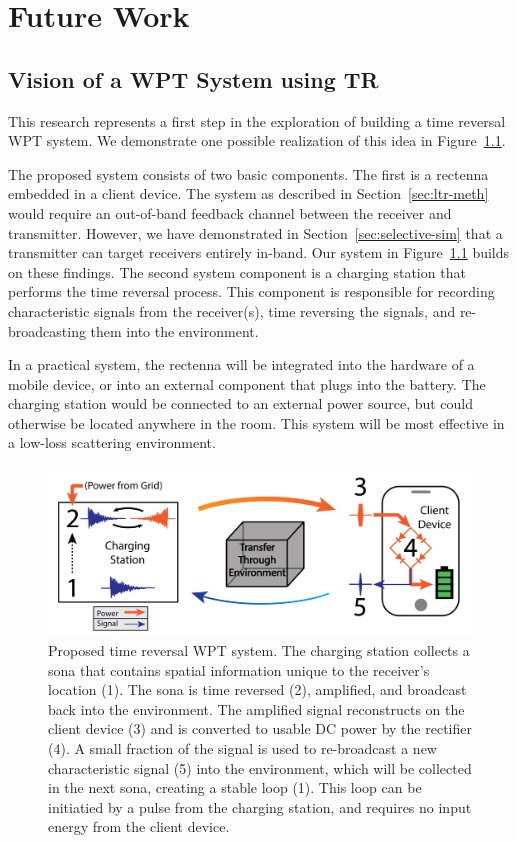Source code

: \chapter{Future Work}
\label{ch:future}


\section{Vision of a WPT System using TR}
\label{sec:future-roadmap}
This research represents a first step in the exploration of building a
time reversal WPT system.
%
We demonstrate one possible realization of this idea in Figure~\ref{fig:SysImage}.


The proposed system consists of two basic components.
%
The first is a rectenna embedded in a client device.
%
The system as described in Section~\ref{sec:ltr-meth} would require an
out-of-band feedback channel between the receiver and transmitter. However, we
have demonstrated in Section~\ref{sec:selective-sim} that a transmitter can target
receivers entirely in-band.
%
Our system in Figure~\ref{fig:SysImage} builds on these findings.
%
The second system component is a charging station that performs the time reversal process.
%
This component is responsible for recording characteristic signals from the
receiver(s), time reversing the signals, and re-broadcasting them into the
environment.



In a practical system, the rectenna will be integrated into the hardware of a
mobile device, or into an external component that plugs into the battery.
%
The charging station would be connected to an external power source, but
could otherwise be located anywhere in the room. This system will be most effective in a low-loss scattering environment.

\begin{figure}[t]
\centering
\includegraphics[width=\columnwidth]{figs/future/WPTSys}
\caption[Proposed Time Reversal System]{Proposed time reversal WPT system. The charging station collects a sona that contains  spatial information unique to the receiver's location (1). The sona is time reversed (2), amplified, and broadcast back into the environment. The amplified signal reconstructs on the client device (3) and is converted to usable DC power by the rectifier (4). A small fraction of the signal is used to re-broadcast a new characteristic signal (5) into the environment, which will be collected in the next sona, creating a stable loop (1). This loop can be initiatied by a pulse from the charging station, and requires no input energy from the client device.}
\label{fig:SysImage}
\end{figure}

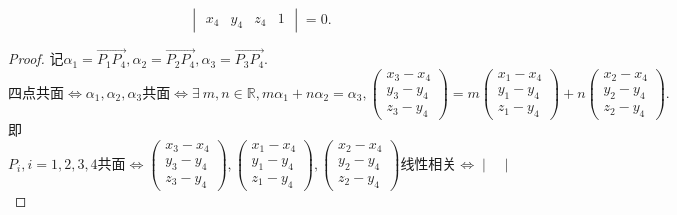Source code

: \documentclass{article}
\begin{document}
\begin{enumerate}
\[\begin{vmatrix}
                x_4 & y_4 & z_4 & 1
            \end{vmatrix}=0.
        \]
        \begin{proof}
            记$\alpha_1=\overrightarrow{P_1 P_4},\alpha_2=\overrightarrow{P_2 P_4},\alpha_3=\overrightarrow{P_3 P_4}$.
            \[
                \mbox{四点共面}
                \Leftrightarrow
                \alpha_1,\alpha_2,\alpha_3 \mbox{共面}
                \Leftrightarrow
                \exists\ m,n\in \mathbb{R},m\alpha_1+n\alpha_2=\alpha_3,
                \begin{pmatrix}
                    x_3-x_4\\
                    y_3-y_4\\
                    z_3-y_4
                \end{pmatrix}
                =m\begin{pmatrix}
                    x_1-x_4\\
                    y_1-y_4\\
                    z_1-y_4
                \end{pmatrix}
                +n\begin{pmatrix}
                    x_2-x_4\\
                    y_2-y_4\\
                    z_2-y_4
                \end{pmatrix}.
            \]
            即
            \[
                P_i,i=1,2,3,4\mbox{共面}
                \Leftrightarrow
                \begin{pmatrix}
                    x_3-x_4\\
                    y_3-y_4\\
                    z_3-y_4
                \end{pmatrix}
                ,\begin{pmatrix}
                    x_1-x_4\\
                    y_1-y_4\\
                    z_1-y_4
                \end{pmatrix}
                ,\begin{pmatrix}
                    x_2-x_4\\
                    y_2-y_4\\
                    z_2-y_4
                \end{pmatrix}
                \mbox{线性相关}
                \Leftrightarrow
                \begin{vmatrix}

\end{vmatrix}\]
\end{proof}
\end{enumerate}
\end{document}
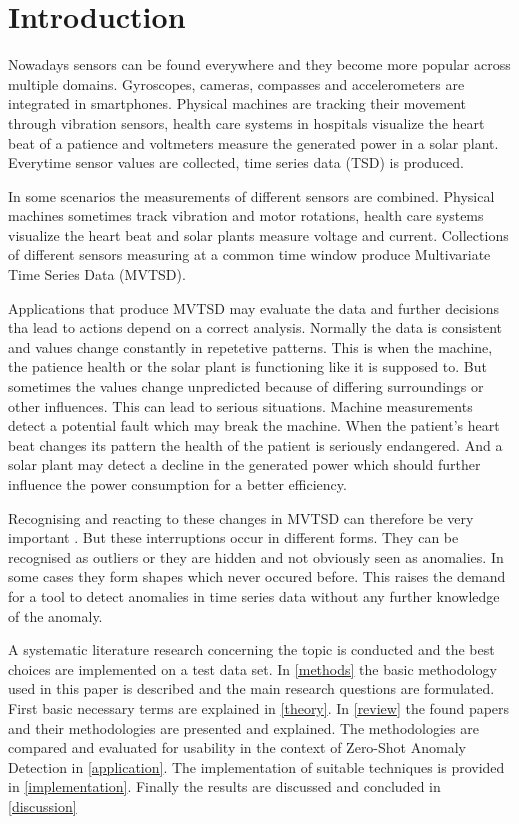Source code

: \section{Introduction}\label{intro}
Nowadays sensors can be found everywhere and they become more popular across multiple domains. Gyroscopes, cameras, compasses and accelerometers are integrated in smartphones. Physical machines are tracking their movement through vibration sensors, health care systems in hospitals visualize the heart beat of a patience and voltmeters measure the generated power in a solar plant. Everytime sensor values are collected, time series data (TSD) is produced.

In some scenarios the measurements of different sensors are combined. Physical machines sometimes track vibration and motor rotations, health care systems visualize the heart beat and solar plants measure voltage and current.
Collections of different sensors measuring at a common time window produce Multivariate Time Series Data (MVTSD).

Applications that produce MVTSD may evaluate the data and further decisions tha lead to actions depend on a correct analysis.
Normally the data is consistent and values change constantly in repetetive patterns. This is when the machine, the patience health or the solar plant is functioning like it is supposed to. But sometimes the values change unpredicted because of differing surroundings or other influences. This can lead to serious situations. Machine measurements detect a potential fault which may break the machine. When the patient's heart beat changes its pattern the health of the patient is seriously endangered. And a solar plant may detect a decline in the generated power which should further influence the power consumption for a better efficiency.

Recognising and reacting to these changes in MVTSD can therefore be very important%
. But these interruptions occur in different forms. They can be recognised as outliers or they are hidden and not obviously seen as anomalies. In some cases they form shapes which never occured before. This raises the demand for a tool to detect anomalies in time series data without any further knowledge of the anomaly.


A systematic literature research concerning the topic is conducted and the best choices are implemented on a test data set. In \autoref{methods} the basic methodology used in this paper is described and the main research questions are formulated. First basic necessary terms are explained in \autoref{theory}. In \autoref{review} the found papers and their methodologies are presented and explained. The methodologies are compared and evaluated for usability in the context of Zero-Shot Anomaly Detection in \autoref{application}. The implementation of suitable techniques is provided in \autoref{implementation}. Finally the results are discussed and concluded in \autoref{discussion}
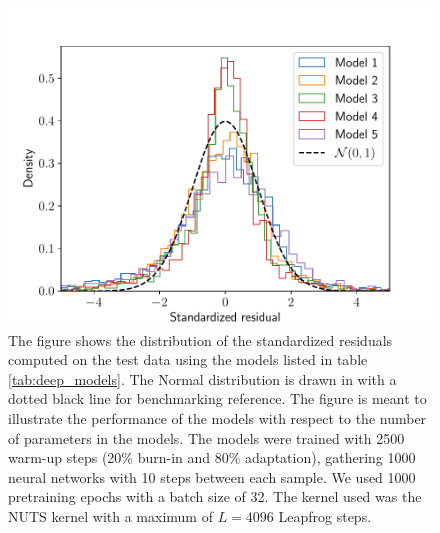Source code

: \begin{figure}[h!]
    \centering
    \includegraphics[scale=0.7]{figures/standardized_residuals/standardized_residual_simple_models.pdf}
    \caption{
        The figure shows the distribution of the standardized residuals computed on the test data using the models listed in table \ref{tab:deep_models}. The Normal distribution is drawn in with a dotted black line for benchmarking reference.
        The figure is meant to illustrate the performance of the models with respect to the number of parameters in the models.
        The models were trained with 2500 warm-up steps (20\% burn-in and 80\% adaptation), gathering 1000 neural networks with 10 steps between each sample. We used 1000 pretraining epochs with a batch size of 32. The kernel used was the NUTS kernel with a maximum of $L = 4096$ Leapfrog steps. 
    }
    \label{fig:standardized_residual_vs_params}
\end{figure}

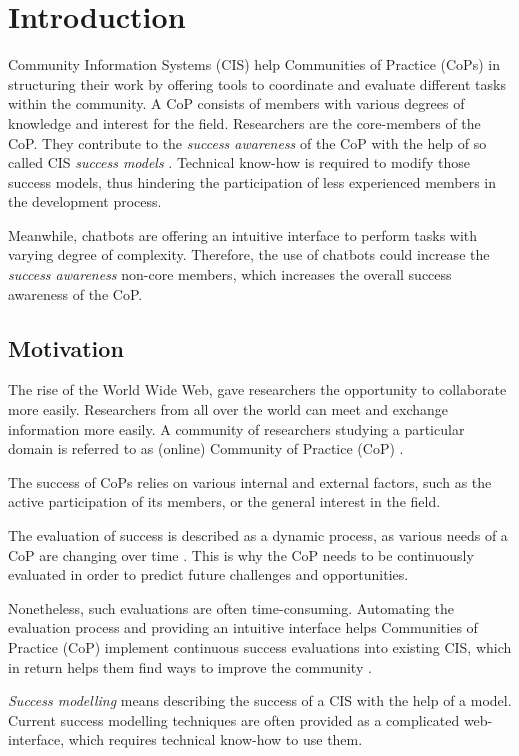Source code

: \chapter{Introduction}
Community Information Systems (CIS) help Communities of Practice (CoPs) in structuring their work by offering tools to coordinate and evaluate different tasks within the community.
A CoP consists of members with various degrees of knowledge and interest for the field.
Researchers are the core-members of the CoP.
They contribute to the \emph{success awareness} of the CoP with the help of so called CIS \emph{success models} \cite{Klam10c}.
Technical know-how is required to modify those success models, thus hindering the participation of less experienced members
in the development process.

Meanwhile, chatbots are offering an intuitive interface to perform tasks with varying degree of complexity. 
Therefore, the use of chatbots could increase the \emph{success awareness} non-core members, which increases the overall success awareness of the CoP.

\section{Motivation}
The rise of the World Wide Web, gave researchers the opportunity to collaborate more easily. Researchers from all over the world can meet and exchange information more easily. A community of researchers studying a particular domain is referred to as (online) Community of Practice (CoP) \cite{Renz08}.

The success of CoPs relies on various internal and external factors, such as the active participation of its members, or the general interest in the field.

The evaluation of success is described as a dynamic process, as various needs of a CoP are changing over time \cite{Renz08,GKJa08}.
This is why the CoP needs to be continuously evaluated in order to predict future challenges and opportunities.

Nonetheless, such evaluations are often time-consuming. Automating the evaluation process and providing an intuitive interface helps Communities of Practice (CoP) implement continuous success evaluations into existing CIS, which in return helps them find ways to improve the community \cite{Renz08}.

\emph{Success modelling} means describing the success of a CIS with the help of a model. Current success modelling techniques are often provided as a complicated web-interface, which requires technical know-how to use them.

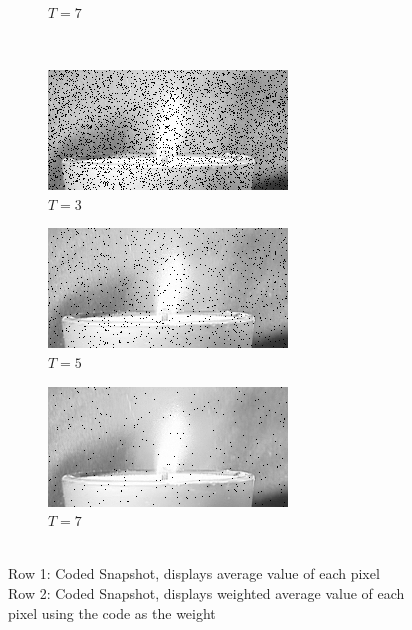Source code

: \documentclass[a4paper, landscape]{article}
\begin{document}
\begin{figure}[H]
\begin{subfigure}{0.2\linewidth}
		\caption{$T=7$}
	\end{subfigure}\\
	\begin{subfigure}{0.2\linewidth}
		\centering
		\includegraphics[width=\linewidth]{flame/coded snapshot weighted averaging, T = 3.png}
		\caption{$T=3$}
	\end{subfigure}
	\begin{subfigure}{0.2\linewidth}
		\centering
		\includegraphics[width=\linewidth]{flame/coded snapshot weighted averaging, T = 5.png}
		\caption{$T=5$}
	\end{subfigure}
	\begin{subfigure}{0.2\linewidth}
		\centering
		\includegraphics[width=\linewidth]{flame/coded snapshot weighted averaging, T = 7.png}
		\caption{$T=7$}
	\end{subfigure}
	\caption{\\Row 1: Coded Snapshot, displays average value of each pixel\\Row 2: Coded Snapshot, displays weighted average value of each pixel using the code as the weight}
	\label{fig:fcs}
\end{figure}
\end{document}
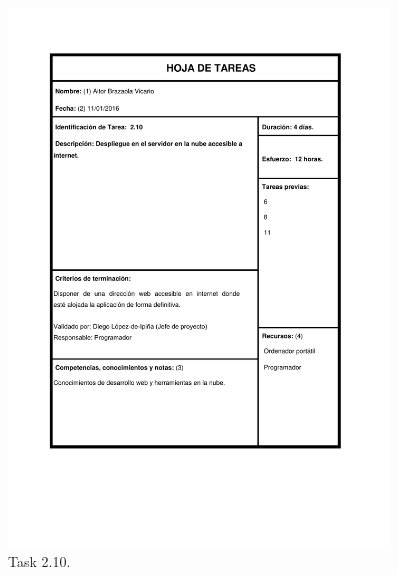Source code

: \documentclass{DeustoFDP}
\begin{document}
\begin{figure}[H]
	\centering
	\includegraphics[width=0.9\textwidth]{fig/Tareas/210}
	\caption{Task 2.10.}
	\label{fig:t210}
\end{figure}
\end{document}
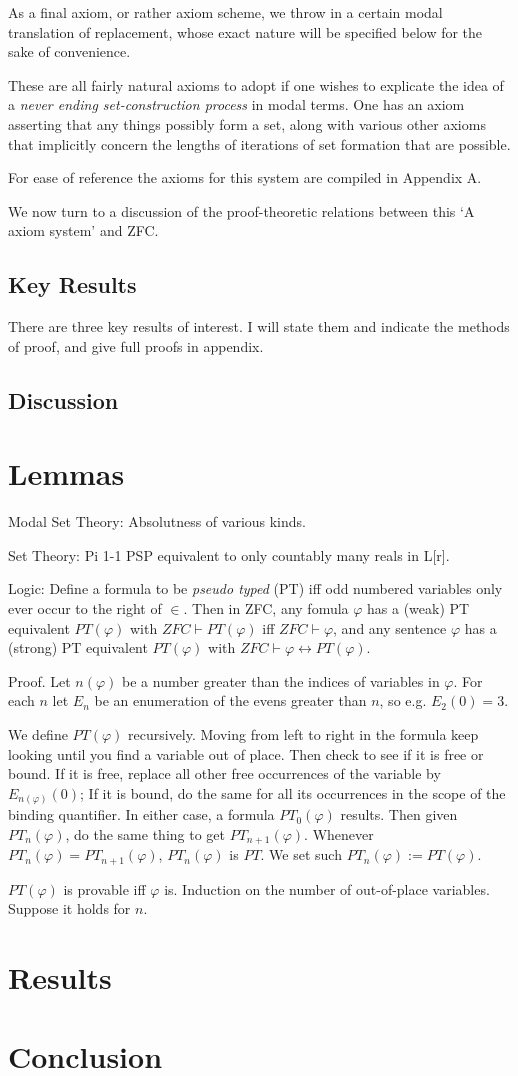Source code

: \documentclass{article}
\begin{document}
As a final axiom, or rather axiom scheme, we throw in a certain modal translation of replacement,
whose exact nature will be specified below for the sake of convenience.

These are all fairly natural axioms to adopt if one wishes to explicate the idea 
of a \emph{never ending set-construction process} in modal terms. One has an axiom 
asserting that any things possibly form a set, along with various other axioms 
that implicitly concern the lengths of iterations of set formation that are possible.

For ease of reference the axioms 
for this system are compiled in Appendix A. 

We now turn to a discussion of the proof-theoretic relations between this `A axiom system'
and ZFC.
\subsection{Key Results}
There are three key results of interest. I will state them and indicate the methods of proof,
and give full proofs in appendix.
\subsection{Discussion}
\section{Lemmas}
Modal Set Theory:
Absolutness of various kinds.

Set Theory: 
Pi 1-1 PSP equivalent to only countably many reals in L[r].

Logic: 
Define a formula to be \emph{pseudo typed} (PT) iff 
odd numbered variables only ever occur
to the right of $\in$. 
Then in ZFC, any fomula $\varphi$ has a (weak) PT equivalent
$PT(\varphi)$ with $ZFC \vdash PT(\varphi)$ iff $ZFC \vdash \varphi$, 
and any sentence 
$\varphi$ has a (strong) PT equivalent $PT(\varphi)$ with 
$ZFC \vdash \varphi \leftrightarrow PT(\varphi)$.

Proof. Let $n(\varphi)$ be a number greater than the indices of variables in 
$\varphi$. For each $n$ let $E_n$ be an enumeration of 
the evens greater than $n$, so e.g. $E_2(0)=3$. 

We define $PT(\varphi)$ recursively. Moving from left to right in the formula 
keep looking until you find a variable out of place. Then check to see 
if it is free or bound. If it is free, replace all other free occurrences of the 
variable by $E_{n(\varphi)}(0)$; If 
it is bound, do the same for all its occurrences in the scope 
of the binding quantifier. In either case, a formula $PT_0(\varphi)$
results. Then given $PT_n(\varphi)$, do the same thing to get $PT_{n+1}(\varphi)$.
Whenever $PT_n(\varphi) = PT_{n+1}(\varphi)$, $PT_n(\varphi)$ is $PT$. We set 
such $PT_n(\varphi) := PT(\varphi)$.

$PT(\varphi)$ is provable iff $\varphi$ is. Induction on the number of out-of-place 
variables. Suppose it holds for $n$. 
\section{Results}
\section{Conclusion}
\end{document}
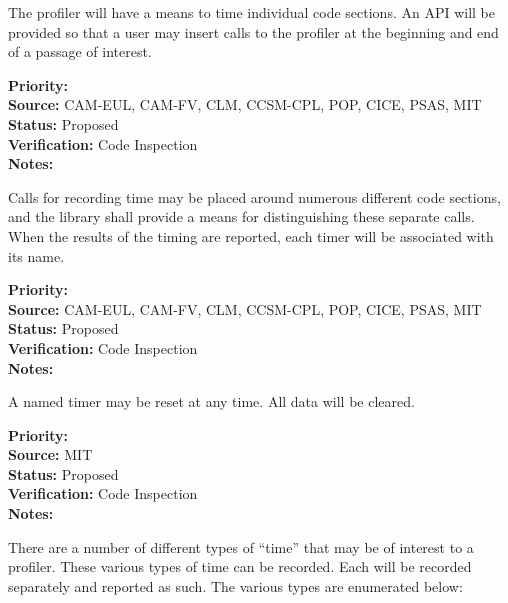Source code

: 

The profiler will have a means to time individual code sections.  An API will be 
provided so that a user may insert calls to the profiler at the beginning and
end of a passage of interest.

\begin{reqlist}
{\bf Priority:} \\
{\bf Source:} CAM-EUL, CAM-FV, CLM, CCSM-CPL, POP, CICE, PSAS, MIT \\
{\bf Status:} Proposed \\
{\bf Verification:} Code Inspection \\
{\bf Notes:} 
\end{reqlist}


Calls for recording time may be placed around numerous different code sections, 
and the library shall provide a means for distinguishing these separate calls.  When
the results of the timing are reported, each timer will be associated with its name.

\begin{reqlist}
{\bf Priority:} \\
{\bf Source:} CAM-EUL, CAM-FV, CLM, CCSM-CPL, POP, CICE, PSAS, MIT \\
{\bf Status:} Proposed \\
{\bf Verification:} Code Inspection \\
{\bf Notes:} 
\end{reqlist}


A named timer may be reset at any time.  All data will be cleared.

\begin{reqlist}
{\bf Priority:} \\
{\bf Source:} MIT \\
{\bf Status:} Proposed \\
{\bf Verification:} Code Inspection \\
{\bf Notes:} 
\end{reqlist}


There are
a number of different types of ``time'' that may be of interest to a profiler.
These various types of time can be recorded.  Each will be recorded separately and reported
as such.  The various types are enumerated below:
══════════
WHAT THE EXERCISE ASKS -> In the data above, count the lines where the word "health" appears; reply with the number only.

SOLUTION FOR THIS TASK -> 3